Das IOC hat sich 2015 wieder intensiv mit dem Thema befasst und ein
sogenanntes [4][„Consensus Statement“] verabschiedet. Es beinhaltet
Empfehlungen, wie die einzelnen olympischen Sportverbände mit
Transgender-Athleten, Intersexualität und Hyperandrogenität, also erhöhten
Testosteronwerten im Sportlerblut, umgehen. Das Ergebnis: Frauen, die eine
Geschlechtsidentität als Mann angenommen haben, dürfen ohne Restriktionen
an Männer-Wettkämpfen teilnehmen. Im umgekehrten Fall geht das nicht so
einfach.
Der Wechsel der Identität muss mindestens vier Jahre zurückliegen und
amtlich beurkundet sein. Die Athletin muss zusätzlich nachweisen, dass ihr
Testosteronspiegel im Blut vor ihrem ersten Wettkampf mindestens 12 Monate
lang unter 10 Nanomol pro Liter gelegen hat. Diesen Grenzwert, der
regelmäßig kontrolliert wird, muss sie während ihrer Leistungssportkarriere
einhalten. Tut sie es nicht, kann sie 12 Monate lang nicht an Wettkämpfen
teilnehmen. Der internationale Leichtathletik-Verband World Athletics
besteht sogar auf weniger als 5 Nanomol pro Liter, was aber immer noch
deutlich über dem Mittelwert einer sogenannten Cisgender-Frau liegt.
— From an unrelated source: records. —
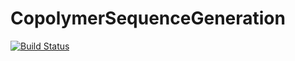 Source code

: # CopolymerSequenceGeneration

[![Build Status](https://github.com/s-chittari/CopolymerSequenceGeneration.jl/actions/workflows/CI.yml/badge.svg?branch=main)](https://github.com/s-chittari/CopolymerSequenceGeneration.jl/actions/workflows/CI.yml?query=branch%3Amain)
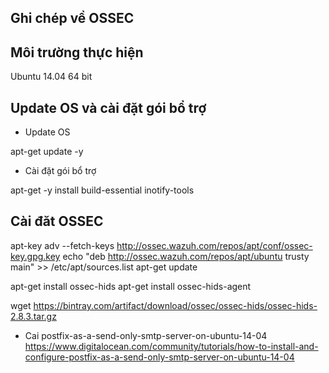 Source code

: ## Ghi chép về OSSEC

## Môi trường thực hiện

Ubuntu 14.04 64 bit

##  Update OS  và cài đặt gói bổ trợ

- Update OS 

apt-get update -y 

- Cài đặt gói bổ trợ

apt-get -y install build-essential inotify-tools 


## Cài đăt OSSEC

apt-key adv --fetch-keys http://ossec.wazuh.com/repos/apt/conf/ossec-key.gpg.key
echo "deb http://ossec.wazuh.com/repos/apt/ubuntu trusty main" >> /etc/apt/sources.list
apt-get update

apt-get install ossec-hids
apt-get install ossec-hids-agent


wget https://bintray.com/artifact/download/ossec/ossec-hids/ossec-hids-2.8.3.tar.gz


- Cai postfix-as-a-send-only-smtp-server-on-ubuntu-14-04
https://www.digitalocean.com/community/tutorials/how-to-install-and-configure-postfix-as-a-send-only-smtp-server-on-ubuntu-14-04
Derzeit werkelt das IOC an einer Novelle. Auf Anfrage der taz schreibt das
Komitee: „In Anerkennung der wahrgenommenen Spannung zwischen
Fairness/Sicherheit einerseits und Inklusion/Nichtdiskriminierung
andererseits – und angesichts der jüngsten Entwicklungen an vielen Fronten
hat das IOC 2019 beschlossen, an einem neuen umfassenden Ansatz zu
arbeiten, der der Komplexität dieses Problems gerecht wird.“ Man arbeite an
„neuen Leitlinien, um sicherzustellen, dass Sportler an einem sicheren und
fairen Wettbewerb teilnehmen können.“ Das IOC räumt freilich ein, den
Grundkonflikt – hier Chancengleich und Schutz des Frauensports, da Recht
auf Teilhabe und Inklusion – nicht auflösen zu können.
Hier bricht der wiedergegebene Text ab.